Assignment. If a line of the data below holds the word "contigs", list it.

Available data.

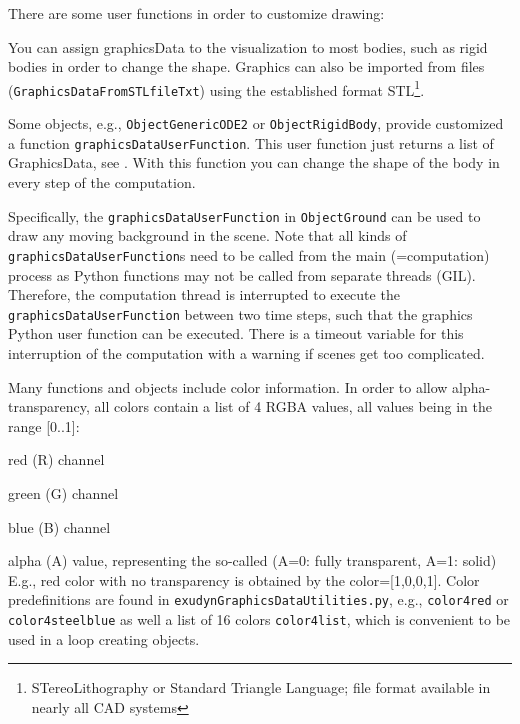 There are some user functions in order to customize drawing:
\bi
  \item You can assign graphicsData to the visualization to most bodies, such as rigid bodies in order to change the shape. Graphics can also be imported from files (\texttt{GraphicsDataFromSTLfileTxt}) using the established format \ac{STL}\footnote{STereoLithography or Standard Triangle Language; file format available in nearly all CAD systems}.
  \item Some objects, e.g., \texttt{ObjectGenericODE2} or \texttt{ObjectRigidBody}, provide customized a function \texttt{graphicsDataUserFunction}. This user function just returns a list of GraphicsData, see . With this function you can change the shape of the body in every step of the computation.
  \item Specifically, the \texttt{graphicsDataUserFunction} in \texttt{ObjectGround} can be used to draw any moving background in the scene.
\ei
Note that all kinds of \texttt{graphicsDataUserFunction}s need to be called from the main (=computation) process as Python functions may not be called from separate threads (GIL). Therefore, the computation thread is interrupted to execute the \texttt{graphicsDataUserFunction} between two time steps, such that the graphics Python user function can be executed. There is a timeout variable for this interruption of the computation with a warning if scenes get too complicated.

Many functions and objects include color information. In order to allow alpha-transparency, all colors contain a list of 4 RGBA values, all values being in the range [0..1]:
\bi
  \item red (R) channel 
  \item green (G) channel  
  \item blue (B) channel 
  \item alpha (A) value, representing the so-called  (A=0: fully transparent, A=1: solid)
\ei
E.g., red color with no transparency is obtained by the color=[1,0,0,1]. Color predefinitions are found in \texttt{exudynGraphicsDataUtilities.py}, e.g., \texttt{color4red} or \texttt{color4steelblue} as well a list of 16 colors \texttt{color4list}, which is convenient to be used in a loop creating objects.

...

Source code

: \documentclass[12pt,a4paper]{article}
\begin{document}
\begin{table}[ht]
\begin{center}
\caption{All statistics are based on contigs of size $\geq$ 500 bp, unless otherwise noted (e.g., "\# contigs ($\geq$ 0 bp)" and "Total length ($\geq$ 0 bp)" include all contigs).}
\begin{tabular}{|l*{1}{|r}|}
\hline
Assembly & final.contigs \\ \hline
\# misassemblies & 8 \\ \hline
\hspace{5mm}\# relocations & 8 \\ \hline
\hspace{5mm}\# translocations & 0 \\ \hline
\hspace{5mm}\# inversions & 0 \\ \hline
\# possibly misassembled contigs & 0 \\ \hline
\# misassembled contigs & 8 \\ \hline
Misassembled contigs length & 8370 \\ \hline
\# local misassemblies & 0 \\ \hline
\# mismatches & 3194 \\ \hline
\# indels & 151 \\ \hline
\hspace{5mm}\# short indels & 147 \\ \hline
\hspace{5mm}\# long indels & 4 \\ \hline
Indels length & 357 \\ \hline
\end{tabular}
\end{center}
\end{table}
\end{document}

Reply.
\caption{All statistics are based on contigs of size $\geq$ 500 bp, unless otherwise noted (e.g., "\# contigs ($\geq$ 0 bp)" and "Total length ($\geq$ 0 bp)" include all contigs).}
Assembly & final.contigs \\ \hline
\# possibly misassembled contigs & 0 \\ \hline
\# misassembled contigs & 8 \\ \hline
Misassembled contigs length & 8370 \\ \hline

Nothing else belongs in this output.